HOMILÍA. Por los cardenales y obispos fallecidos durante el año
Lunes 4 de noviembre de 2013
En el clima espiritual del mes de noviembre marcado por el recuerdo de los fieles difuntos, recordamos a los hermanos cardenales y obispos de todo el mundo que regresaron a la casa del Padre durante este último año. Mientras ofrecemos por cada uno de ellos esta santa Eucaristía, pedimos al Señor que les conceda el premio celestial prometido a los siervos buenos y fieles.
Hemos escuchado las palabras de san Pablo: "Pues estoy convencido de que ni muerte, ni vida, ni ángeles, ni principados, ni presente, ni futuro, ni potencias, ni altura, ni profundidad, ni ninguna otra criatura podrá separarnos del amor de Dios manifestado en Cristo Jesús, nuestro Señor" (Rm 8, 38-39).

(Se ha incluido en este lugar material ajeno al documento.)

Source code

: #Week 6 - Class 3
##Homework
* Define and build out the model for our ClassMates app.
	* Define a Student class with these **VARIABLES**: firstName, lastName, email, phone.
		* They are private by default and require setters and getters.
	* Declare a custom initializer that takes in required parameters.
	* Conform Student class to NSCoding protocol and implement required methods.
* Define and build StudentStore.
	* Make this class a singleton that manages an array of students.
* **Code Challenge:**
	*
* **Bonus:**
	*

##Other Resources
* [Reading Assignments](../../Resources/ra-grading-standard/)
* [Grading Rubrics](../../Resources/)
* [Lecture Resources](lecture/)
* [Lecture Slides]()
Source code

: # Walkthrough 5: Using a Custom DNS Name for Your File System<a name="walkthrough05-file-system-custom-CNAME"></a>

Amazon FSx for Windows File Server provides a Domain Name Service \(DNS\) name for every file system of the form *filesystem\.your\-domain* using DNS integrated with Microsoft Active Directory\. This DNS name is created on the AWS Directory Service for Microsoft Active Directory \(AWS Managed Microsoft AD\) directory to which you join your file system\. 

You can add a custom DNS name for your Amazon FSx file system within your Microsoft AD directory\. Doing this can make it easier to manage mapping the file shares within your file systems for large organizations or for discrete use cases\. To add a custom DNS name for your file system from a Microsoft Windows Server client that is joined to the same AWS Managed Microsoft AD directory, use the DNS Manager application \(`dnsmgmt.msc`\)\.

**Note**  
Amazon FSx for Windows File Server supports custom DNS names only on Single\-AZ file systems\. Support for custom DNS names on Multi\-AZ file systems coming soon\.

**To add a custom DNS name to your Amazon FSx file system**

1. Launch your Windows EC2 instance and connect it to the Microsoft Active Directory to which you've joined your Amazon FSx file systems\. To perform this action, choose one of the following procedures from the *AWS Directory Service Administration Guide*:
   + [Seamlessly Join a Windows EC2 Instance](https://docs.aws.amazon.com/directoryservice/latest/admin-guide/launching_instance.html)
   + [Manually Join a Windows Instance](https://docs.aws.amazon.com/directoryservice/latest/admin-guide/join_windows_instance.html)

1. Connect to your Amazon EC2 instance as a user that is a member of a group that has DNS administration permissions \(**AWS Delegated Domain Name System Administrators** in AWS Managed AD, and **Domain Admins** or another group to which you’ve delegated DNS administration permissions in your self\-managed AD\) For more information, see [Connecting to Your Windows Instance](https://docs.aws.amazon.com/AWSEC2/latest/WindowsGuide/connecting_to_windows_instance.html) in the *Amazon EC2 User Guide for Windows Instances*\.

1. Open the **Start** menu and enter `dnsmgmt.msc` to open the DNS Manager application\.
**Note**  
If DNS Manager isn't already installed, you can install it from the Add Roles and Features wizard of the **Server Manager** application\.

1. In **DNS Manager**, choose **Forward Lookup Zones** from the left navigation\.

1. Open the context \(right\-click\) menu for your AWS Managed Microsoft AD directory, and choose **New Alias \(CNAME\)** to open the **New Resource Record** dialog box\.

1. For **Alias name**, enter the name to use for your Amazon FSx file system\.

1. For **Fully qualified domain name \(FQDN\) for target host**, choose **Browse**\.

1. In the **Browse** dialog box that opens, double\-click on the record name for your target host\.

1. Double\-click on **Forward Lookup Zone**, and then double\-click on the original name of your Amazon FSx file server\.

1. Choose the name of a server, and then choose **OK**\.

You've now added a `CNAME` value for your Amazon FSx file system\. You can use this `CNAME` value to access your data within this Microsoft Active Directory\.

El apóstol presenta el amor de Dios como el motivo más profundo, invencible, de la confianza y de la esperanza cristianas. Él enumera las fuerzas contrarias y misteriosas que pueden amenazar el camino de la fe. Pero inmediatamente afirma con seguridad que si incluso toda nuestra existencia está rodeada de amenazas, nada podrá separarnos del amor que Cristo mismo mereció por nosotros, entregándose totalmente. También los poderes demoníacos, hostiles al hombre, se detienen impotentes ante la íntima unión de amor entre Jesús y quien le acoge con fe. Esta realidad del amor fiel que Dios tiene por cada uno de nosotros nos ayuda a afrontar con serenidad y fuerza el camino de cada día, que a veces es ágil, a veces en cambio, es lento y fatigoso.
Sólo el pecado del hombre puede interrumpir este vínculo; pero también en este caso Dios le buscará siempre, le perseguirá para restablecer con él una unión que perdura incluso después de la muerte, es más, una unión que alcanza su cumbre en el encuentro final con el Padre. Esta certeza confiere un sentido nuevo y pleno a la vida terrena y nos abre a la esperanza para la vida más allá de la muerte.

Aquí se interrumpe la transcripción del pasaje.